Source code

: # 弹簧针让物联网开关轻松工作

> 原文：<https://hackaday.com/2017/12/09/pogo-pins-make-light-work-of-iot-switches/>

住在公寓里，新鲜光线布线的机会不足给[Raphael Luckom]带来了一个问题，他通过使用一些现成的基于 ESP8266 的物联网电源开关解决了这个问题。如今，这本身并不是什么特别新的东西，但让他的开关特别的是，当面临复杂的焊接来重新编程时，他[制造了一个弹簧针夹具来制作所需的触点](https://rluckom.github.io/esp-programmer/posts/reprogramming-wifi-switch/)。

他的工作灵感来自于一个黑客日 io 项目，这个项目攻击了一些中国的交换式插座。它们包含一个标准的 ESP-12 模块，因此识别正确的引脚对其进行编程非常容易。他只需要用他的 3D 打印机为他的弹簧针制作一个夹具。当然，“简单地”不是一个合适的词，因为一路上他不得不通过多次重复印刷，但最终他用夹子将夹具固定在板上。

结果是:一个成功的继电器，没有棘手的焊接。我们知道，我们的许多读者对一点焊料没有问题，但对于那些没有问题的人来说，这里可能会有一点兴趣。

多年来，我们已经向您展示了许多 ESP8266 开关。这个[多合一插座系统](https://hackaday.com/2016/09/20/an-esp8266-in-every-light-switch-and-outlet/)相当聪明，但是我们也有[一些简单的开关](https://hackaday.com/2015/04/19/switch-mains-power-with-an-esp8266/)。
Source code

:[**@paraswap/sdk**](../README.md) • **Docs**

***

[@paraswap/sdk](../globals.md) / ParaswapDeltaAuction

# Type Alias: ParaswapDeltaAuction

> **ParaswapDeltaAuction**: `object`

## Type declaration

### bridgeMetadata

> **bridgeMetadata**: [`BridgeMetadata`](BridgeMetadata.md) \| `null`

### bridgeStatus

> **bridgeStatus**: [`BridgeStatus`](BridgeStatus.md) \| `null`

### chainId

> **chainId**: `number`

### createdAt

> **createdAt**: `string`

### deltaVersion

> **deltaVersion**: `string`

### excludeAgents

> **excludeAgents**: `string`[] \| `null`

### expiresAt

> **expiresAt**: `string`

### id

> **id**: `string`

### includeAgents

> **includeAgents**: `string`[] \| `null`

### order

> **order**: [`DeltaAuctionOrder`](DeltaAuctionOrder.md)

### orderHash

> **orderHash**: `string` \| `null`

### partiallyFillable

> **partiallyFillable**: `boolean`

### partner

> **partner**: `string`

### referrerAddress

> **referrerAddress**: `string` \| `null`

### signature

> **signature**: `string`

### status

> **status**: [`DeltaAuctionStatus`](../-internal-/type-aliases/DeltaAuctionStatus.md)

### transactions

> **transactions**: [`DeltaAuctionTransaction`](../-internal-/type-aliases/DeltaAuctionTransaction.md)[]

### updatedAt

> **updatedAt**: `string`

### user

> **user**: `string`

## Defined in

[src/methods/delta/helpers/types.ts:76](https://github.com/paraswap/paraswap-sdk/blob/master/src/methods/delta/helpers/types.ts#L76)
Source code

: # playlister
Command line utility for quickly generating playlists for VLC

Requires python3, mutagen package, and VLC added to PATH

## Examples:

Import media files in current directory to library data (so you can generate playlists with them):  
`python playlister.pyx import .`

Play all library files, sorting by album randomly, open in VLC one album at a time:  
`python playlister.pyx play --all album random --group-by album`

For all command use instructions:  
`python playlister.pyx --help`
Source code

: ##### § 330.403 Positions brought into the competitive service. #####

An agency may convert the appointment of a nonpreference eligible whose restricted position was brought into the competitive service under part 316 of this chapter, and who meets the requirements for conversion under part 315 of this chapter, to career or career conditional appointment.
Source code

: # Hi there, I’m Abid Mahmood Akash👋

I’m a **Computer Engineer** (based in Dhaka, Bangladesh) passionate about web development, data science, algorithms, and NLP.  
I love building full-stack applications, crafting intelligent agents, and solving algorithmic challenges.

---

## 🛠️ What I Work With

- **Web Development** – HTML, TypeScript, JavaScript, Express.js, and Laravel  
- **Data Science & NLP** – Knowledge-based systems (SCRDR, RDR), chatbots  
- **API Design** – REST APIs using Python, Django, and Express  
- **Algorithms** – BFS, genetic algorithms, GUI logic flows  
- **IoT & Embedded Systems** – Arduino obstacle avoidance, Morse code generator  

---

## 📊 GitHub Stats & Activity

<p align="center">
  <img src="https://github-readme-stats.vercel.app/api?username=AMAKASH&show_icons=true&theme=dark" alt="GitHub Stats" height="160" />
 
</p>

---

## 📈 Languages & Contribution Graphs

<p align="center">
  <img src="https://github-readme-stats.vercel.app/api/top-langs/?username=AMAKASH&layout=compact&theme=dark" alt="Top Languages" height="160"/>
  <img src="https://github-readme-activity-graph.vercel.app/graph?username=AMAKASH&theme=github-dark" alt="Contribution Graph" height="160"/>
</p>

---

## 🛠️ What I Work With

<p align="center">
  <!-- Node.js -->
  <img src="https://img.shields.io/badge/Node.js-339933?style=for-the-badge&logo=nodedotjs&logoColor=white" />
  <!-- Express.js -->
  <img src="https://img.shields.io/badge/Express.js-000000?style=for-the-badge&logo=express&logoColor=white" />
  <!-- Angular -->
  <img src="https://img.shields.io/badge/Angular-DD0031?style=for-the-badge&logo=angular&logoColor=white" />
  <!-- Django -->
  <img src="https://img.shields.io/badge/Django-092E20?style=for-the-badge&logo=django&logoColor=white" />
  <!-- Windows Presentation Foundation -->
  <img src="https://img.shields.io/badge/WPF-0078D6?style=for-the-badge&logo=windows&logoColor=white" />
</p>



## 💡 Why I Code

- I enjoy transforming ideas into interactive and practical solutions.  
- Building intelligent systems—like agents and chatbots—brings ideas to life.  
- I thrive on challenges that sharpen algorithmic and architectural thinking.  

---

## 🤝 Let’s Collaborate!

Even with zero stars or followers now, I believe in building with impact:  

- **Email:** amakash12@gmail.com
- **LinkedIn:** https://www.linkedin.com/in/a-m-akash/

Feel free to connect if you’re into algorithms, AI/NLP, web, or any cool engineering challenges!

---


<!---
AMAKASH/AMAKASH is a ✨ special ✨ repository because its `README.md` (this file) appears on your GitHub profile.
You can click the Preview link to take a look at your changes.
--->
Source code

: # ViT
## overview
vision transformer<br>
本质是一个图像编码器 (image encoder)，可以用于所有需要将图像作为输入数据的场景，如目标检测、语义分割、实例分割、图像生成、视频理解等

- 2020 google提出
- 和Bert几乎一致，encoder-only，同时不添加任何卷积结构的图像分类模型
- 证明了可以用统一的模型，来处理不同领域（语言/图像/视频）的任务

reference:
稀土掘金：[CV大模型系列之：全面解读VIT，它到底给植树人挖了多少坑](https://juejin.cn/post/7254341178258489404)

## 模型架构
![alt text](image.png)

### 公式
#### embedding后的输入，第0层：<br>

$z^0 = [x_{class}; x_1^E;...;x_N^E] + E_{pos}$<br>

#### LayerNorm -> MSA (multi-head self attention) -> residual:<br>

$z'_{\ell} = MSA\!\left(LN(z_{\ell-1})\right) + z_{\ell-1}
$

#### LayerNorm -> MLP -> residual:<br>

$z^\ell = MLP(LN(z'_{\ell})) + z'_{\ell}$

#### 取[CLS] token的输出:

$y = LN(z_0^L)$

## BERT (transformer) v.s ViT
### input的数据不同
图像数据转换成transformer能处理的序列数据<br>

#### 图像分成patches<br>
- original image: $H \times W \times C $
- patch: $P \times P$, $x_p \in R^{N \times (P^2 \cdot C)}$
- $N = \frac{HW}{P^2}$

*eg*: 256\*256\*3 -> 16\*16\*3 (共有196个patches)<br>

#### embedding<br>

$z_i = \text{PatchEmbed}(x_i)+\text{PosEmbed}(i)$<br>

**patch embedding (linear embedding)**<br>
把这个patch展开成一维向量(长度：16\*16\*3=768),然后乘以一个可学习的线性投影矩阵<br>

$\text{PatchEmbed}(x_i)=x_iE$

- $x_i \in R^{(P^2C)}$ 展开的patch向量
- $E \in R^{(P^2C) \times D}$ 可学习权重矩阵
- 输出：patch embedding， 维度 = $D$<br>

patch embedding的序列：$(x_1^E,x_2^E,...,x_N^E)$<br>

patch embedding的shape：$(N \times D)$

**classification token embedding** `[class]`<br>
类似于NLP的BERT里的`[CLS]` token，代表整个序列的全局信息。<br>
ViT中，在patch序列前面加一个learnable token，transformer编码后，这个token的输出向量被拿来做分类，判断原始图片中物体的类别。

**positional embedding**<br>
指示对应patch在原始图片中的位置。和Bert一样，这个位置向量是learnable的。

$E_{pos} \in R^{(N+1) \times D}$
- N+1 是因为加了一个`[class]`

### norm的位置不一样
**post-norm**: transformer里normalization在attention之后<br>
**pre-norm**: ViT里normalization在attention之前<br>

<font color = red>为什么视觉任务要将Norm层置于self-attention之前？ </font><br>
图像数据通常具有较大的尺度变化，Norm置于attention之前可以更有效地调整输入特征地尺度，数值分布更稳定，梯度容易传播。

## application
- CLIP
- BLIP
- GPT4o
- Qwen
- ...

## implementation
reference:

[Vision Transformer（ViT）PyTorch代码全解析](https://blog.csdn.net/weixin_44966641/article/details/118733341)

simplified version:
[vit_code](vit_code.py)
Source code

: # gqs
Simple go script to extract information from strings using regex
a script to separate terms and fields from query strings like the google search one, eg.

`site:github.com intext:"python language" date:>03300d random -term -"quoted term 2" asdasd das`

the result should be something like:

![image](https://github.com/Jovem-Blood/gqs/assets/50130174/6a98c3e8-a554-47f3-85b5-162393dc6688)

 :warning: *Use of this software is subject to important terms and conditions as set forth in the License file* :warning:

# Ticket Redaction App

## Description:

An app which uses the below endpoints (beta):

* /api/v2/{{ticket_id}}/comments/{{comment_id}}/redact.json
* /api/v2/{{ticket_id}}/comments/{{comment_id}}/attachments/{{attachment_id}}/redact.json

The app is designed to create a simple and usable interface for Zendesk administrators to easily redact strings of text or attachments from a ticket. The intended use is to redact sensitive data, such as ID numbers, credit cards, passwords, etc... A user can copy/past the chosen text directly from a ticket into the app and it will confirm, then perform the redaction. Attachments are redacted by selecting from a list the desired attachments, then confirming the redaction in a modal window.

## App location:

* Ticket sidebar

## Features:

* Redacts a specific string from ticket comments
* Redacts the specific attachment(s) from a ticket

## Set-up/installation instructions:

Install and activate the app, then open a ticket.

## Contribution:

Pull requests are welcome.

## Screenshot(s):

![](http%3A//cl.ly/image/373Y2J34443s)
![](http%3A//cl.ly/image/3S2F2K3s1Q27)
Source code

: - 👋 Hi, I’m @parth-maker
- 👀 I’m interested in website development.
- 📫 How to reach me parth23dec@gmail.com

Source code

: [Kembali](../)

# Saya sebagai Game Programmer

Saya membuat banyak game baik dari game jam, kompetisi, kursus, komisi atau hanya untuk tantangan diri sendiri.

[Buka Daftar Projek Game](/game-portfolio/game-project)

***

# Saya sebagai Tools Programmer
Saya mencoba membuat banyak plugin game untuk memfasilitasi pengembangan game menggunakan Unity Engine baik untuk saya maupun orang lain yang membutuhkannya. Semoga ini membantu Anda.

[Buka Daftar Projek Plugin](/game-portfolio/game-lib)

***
━━━
### Task to complete:
All lines from the beginning of the entries through the line marked "### transactions" are to be output exactly; nothing else belongs in the answer.

### Result for this task:
Source code

: # 弹簧针让物联网开关轻松工作

> 原文：<https://hackaday.com/2017/12/09/pogo-pins-make-light-work-of-iot-switches/>

住在公寓里，新鲜光线布线的机会不足给[Raphael Luckom]带来了一个问题，他通过使用一些现成的基于 ESP8266 的物联网电源开关解决了这个问题。如今，这本身并不是什么特别新的东西，但让他的开关特别的是，当面临复杂的焊接来重新编程时，他[制造了一个弹簧针夹具来制作所需的触点](https://rluckom.github.io/esp-programmer/posts/reprogramming-wifi-switch/)。

他的工作灵感来自于一个黑客日 io 项目，这个项目攻击了一些中国的交换式插座。它们包含一个标准的 ESP-12 模块，因此识别正确的引脚对其进行编程非常容易。他只需要用他的 3D 打印机为他的弹簧针制作一个夹具。当然，“简单地”不是一个合适的词，因为一路上他不得不通过多次重复印刷，但最终他用夹子将夹具固定在板上。

结果是:一个成功的继电器，没有棘手的焊接。我们知道，我们的许多读者对一点焊料没有问题，但对于那些没有问题的人来说，这里可能会有一点兴趣。

多年来，我们已经向您展示了许多 ESP8266 开关。这个[多合一插座系统](https://hackaday.com/2016/09/20/an-esp8266-in-every-light-switch-and-outlet/)相当聪明，但是我们也有[一些简单的开关](https://hackaday.com/2015/04/19/switch-mains-power-with-an-esp8266/)。
Source code

:[**@paraswap/sdk**](../README.md) • **Docs**

***

[@paraswap/sdk](../globals.md) / ParaswapDeltaAuction

# Type Alias: ParaswapDeltaAuction

> **ParaswapDeltaAuction**: `object`

## Type declaration

### bridgeMetadata

> **bridgeMetadata**: [`BridgeMetadata`](BridgeMetadata.md) \| `null`

### bridgeStatus

> **bridgeStatus**: [`BridgeStatus`](BridgeStatus.md) \| `null`

### chainId

> **chainId**: `number`

### createdAt

> **createdAt**: `string`

### deltaVersion

> **deltaVersion**: `string`

### excludeAgents

> **excludeAgents**: `string`[] \| `null`

### expiresAt

> **expiresAt**: `string`

### id

> **id**: `string`

### includeAgents

> **includeAgents**: `string`[] \| `null`

### order

> **order**: [`DeltaAuctionOrder`](DeltaAuctionOrder.md)

### orderHash

> **orderHash**: `string` \| `null`

### partiallyFillable

> **partiallyFillable**: `boolean`

### partner

> **partner**: `string`

### referrerAddress

> **referrerAddress**: `string` \| `null`

### signature

> **signature**: `string`

### status

> **status**: [`DeltaAuctionStatus`](../-internal-/type-aliases/DeltaAuctionStatus.md)

### transactions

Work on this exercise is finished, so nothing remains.